Historically, neither Pfizer nor Basel, Switzerland-based Novartis have focused on human vaccines, and many such companies traditionally stayed away from those products because of their "bad rap," said Sharon Seiler, an analyst with Punk, Ziegel and Co. in New York. That's partly because vaccines didn't generate much in the way of sales growth, and some felt they had reached the end of the line, scientifically.
But that mentality is shifting, she told BioWorld Today, and vaccines' visibility is on the upswing.
"A lot has changed," Seiler said, "for a number of reasons," including new opportunities related to vectors, adjuvants and recombinant technologies. That's providing "hope for addressing vaccines that didn't seem tractable before," she said. Vaccines don't face much generic competition, and there's more of an interest in preventative medicine for adults and children than before. Plus, the recent high-profile approvals of Gardasil in human papillomavirus for Merck & Co. Inc., of Whitehouse Station, N.J., and GlaxoSmithKline plc, of London, with its new flu vaccine, FluLaval, plus Madison, N.J.-based Wyeth's Prevnar for Streptococcus pneumoniae crossing the blockbuster sales milestone, have heightened vaccine awareness.
"Success begets interest," Seiler said.
Going forward, she predicted more big pharma interest in vaccines, both from those with existing franchises and others looking for an initial footprint.
Pfizer's deal for Embrex will help the bottom line in the animal health division.

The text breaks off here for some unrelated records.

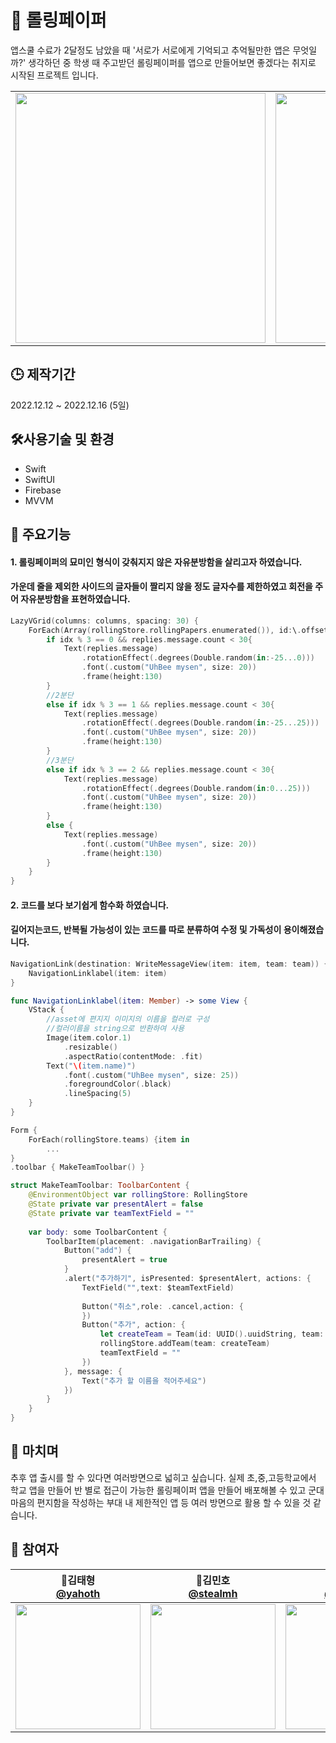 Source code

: # 🦁 롤링페이퍼

앱스쿨 수료가 2달정도 남았을 때 '서로가 서로에게 기억되고 추억될만한 앱은 무엇일까?' 생각하던 중 학생 때 주고받던 롤링페이퍼를 앱으로 만들어보면 좋겠다는 취지로 시작된 프로젝트 입니다.
<table>
  <tr>
    <td>
      <img alt="" src="https://user-images.githubusercontent.com/66459715/210161392-7bd082b4-6429-43cd-8543-8e7636fdb0ef.png" width="400">
    </td>
    <td>
      <img alt="" src="https://user-images.githubusercontent.com/66459715/210161395-5dcedf47-ab5b-4d1f-ac7d-deada8683dae.png" width="400">
    </td>
    <td>
      <img alt="" src="https://user-images.githubusercontent.com/66459715/210161398-3ecd6c02-344c-482d-b8e2-9aaeecdbdd87.png" width="400">
    </td>
        <td>
      <img alt="" src="https://user-images.githubusercontent.com/66459715/210161400-1f5edcdd-89e9-4f27-b007-e74860820b68.png" width="400">
    </td>
        <td>
      <img alt="" src="https://user-images.githubusercontent.com/66459715/210161402-017d9f01-f056-4ca5-ae29-74ae80c5d0c3.png" width="400">
    </td>
  </tr>
</table>

## 🕒 제작기간

2022.12.12 ~ 2022.12.16 (5일)

## 🛠사용기술 및 환경
- Swift
- SwiftUI
- Firebase
- MVVM

## 🧐 주요기능

#### 1. 롤링페이퍼의 묘미인 형식이 갖춰지지 않은 자유분방함을 살리고자 하였습니다.
#### 가운데 줄을 제외한 사이드의 글자들이 짤리지 않을 정도 글자수를 제한하였고 회전을 주어 자유분방함을 표현하였습니다.
```swift
LazyVGrid(columns: columns, spacing: 30) {
    ForEach(Array(rollingStore.rollingPapers.enumerated()), id:\.offset){ idx,replies in
        if idx % 3 == 0 && replies.message.count < 30{
            Text(replies.message)
                .rotationEffect(.degrees(Double.random(in:-25...0)))
                .font(.custom("UhBee mysen", size: 20))
                .frame(height:130)
        }
        //2분단
        else if idx % 3 == 1 && replies.message.count < 30{
            Text(replies.message)
                .rotationEffect(.degrees(Double.random(in:-25...25)))
                .font(.custom("UhBee mysen", size: 20))
                .frame(height:130)
        }
        //3분단
        else if idx % 3 == 2 && replies.message.count < 30{
            Text(replies.message)
                .rotationEffect(.degrees(Double.random(in:0...25)))
                .font(.custom("UhBee mysen", size: 20))
                .frame(height:130)
        }
        else {
            Text(replies.message)
                .font(.custom("UhBee mysen", size: 20))
                .frame(height:130)
        }
    }
}
```

#### 2. 코드를 보다 보기쉽게 함수화 하였습니다.
#### 길어지는코드, 반복될 가능성이 있는 코드를 따로 분류하여 수정 및 가독성이 용이해졌습니다.
```swift
NavigationLink(destination: WriteMessageView(item: item, team: team)) {                               
    NavigationLinklabel(item: item)
}

func NavigationLinklabel(item: Member) -> some View {
    VStack {
        //asset에 편지지 이미지의 이름을 컬러로 구성
        //컬러이름을 string으로 반환하여 사용
        Image(item.color.1)
            .resizable()
            .aspectRatio(contentMode: .fit)
        Text("\(item.name)")
            .font(.custom("UhBee mysen", size: 25))
            .foregroundColor(.black)
            .lineSpacing(5)
    }
}
```
```swift
Form {
    ForEach(rollingStore.teams) {item in
        ...
}  
.toolbar { MakeTeamToolbar() }

struct MakeTeamToolbar: ToolbarContent {
    @EnvironmentObject var rollingStore: RollingStore
    @State private var presentAlert = false
    @State private var teamTextField = ""
    
    var body: some ToolbarContent {
        ToolbarItem(placement: .navigationBarTrailing) {
            Button("add") {
                presentAlert = true
            }
            .alert("추가하기", isPresented: $presentAlert, actions: {
                TextField("",text: $teamTextField)
                
                Button("취소",role: .cancel,action: {
                })
                Button("추가", action: {
                    let createTeam = Team(id: UUID().uuidString, team: teamTextField)
                    rollingStore.addTeam(team: createTeam)
                    teamTextField = ""
                })
            }, message: {
                Text("추가 할 이름을 적어주세요")
            })
        }
    }
}
```

## 🌻 마치며

추후 앱 출시를 할 수 있다면 여러방면으로 넓히고 싶습니다. 실제 초,중,고등학교에서 학교 앱을 만들어 반 별로 접근이 가능한 롤링페이퍼 앱을 만들어 배포해볼 수 있고 군대 마음의 편지함을 작성하는 부대 내 제한적인 앱 등 여러 방면으로 활용 할 수 있을 것 같습니다.

## 🌟 참여자
| 📎김태형<br/>[@yahoth](https://github.com/yahoth)<br/> | 📎김민호<br/> [@stealmh](https://github.com/stealmh)<br/> | 📎김영서<br/>[@yngddo](https://github.com/suekim999)<br/> |
| :----------------------------------------------------------: | :---------------------------------------------: | :-------------------------------------------------: |
|<img src="https://github.com/yahoth.png?size=200" width=200> | <img src="https://avatars.githubusercontent.com/u/66459715?v=4" width=200>  | <img src="https://github.com/yngddo.png?size=200" width=200> |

For $155 million — a three-times multiple of Embrex's 2005 revenue — Research Triangle Park, N.C.-based Embrex will be absorbed. Bob Fauteux, a Pfizer spokesman, said the buyout gives his company's longstanding animal health franchise a clear entry into poultry, an area it hasn't occupied since divesting a feed additive business six years ago.
Embrex's highest profile product is its Inovoject vaccine-delivery system, an in ovo injection technology that inoculates chickens while they are still in the egg. For example, it's used in vaccinating more than 80 percent of North American poultry against Marek's disease, a viral autoimmune disease that's highly contagious and destructive among birds but not harmful to humans. The automated system punches a tiny hole into the egg for a needle to deliver a therapeutic product to the embryo, a process that usually occurs with three days remaining in the bird's 21-day incubation period.
Fauteux said Pfizer made the purchase to supplement its animal health business, which last year generated $2.2 billion in sales. Along those same lines, Pfizer two years ago purchased an Australian firm called CSL Animal Health, then a division of CSL Ltd. in Melbourne, for its livestock vaccines.
Calling animal vaccines "a valuable and growing segment," Fauteux said Embrex's technology provides an opportunity to develop "new, innovative, value-added poultry vaccines that will have a much better delivery system into the marketplace" through that company's existing presence.
On Wednesday, Embrex's stock (NASDAQ:EMBX) jumped $4.72 to $16.64, just below the $17-per-share acquisition price. A day earlier, the stock closed at $11.92.
The deal's terms call for Pfizer to pay cash for 100 percent of Embrex's equity, making Embrex a wholly owned subsidiary. The acquisition, which remains subject to shareholder approval, antitrust clearance and certain foreign filings, as well as other customary closing conditions, is expected to close next quarter.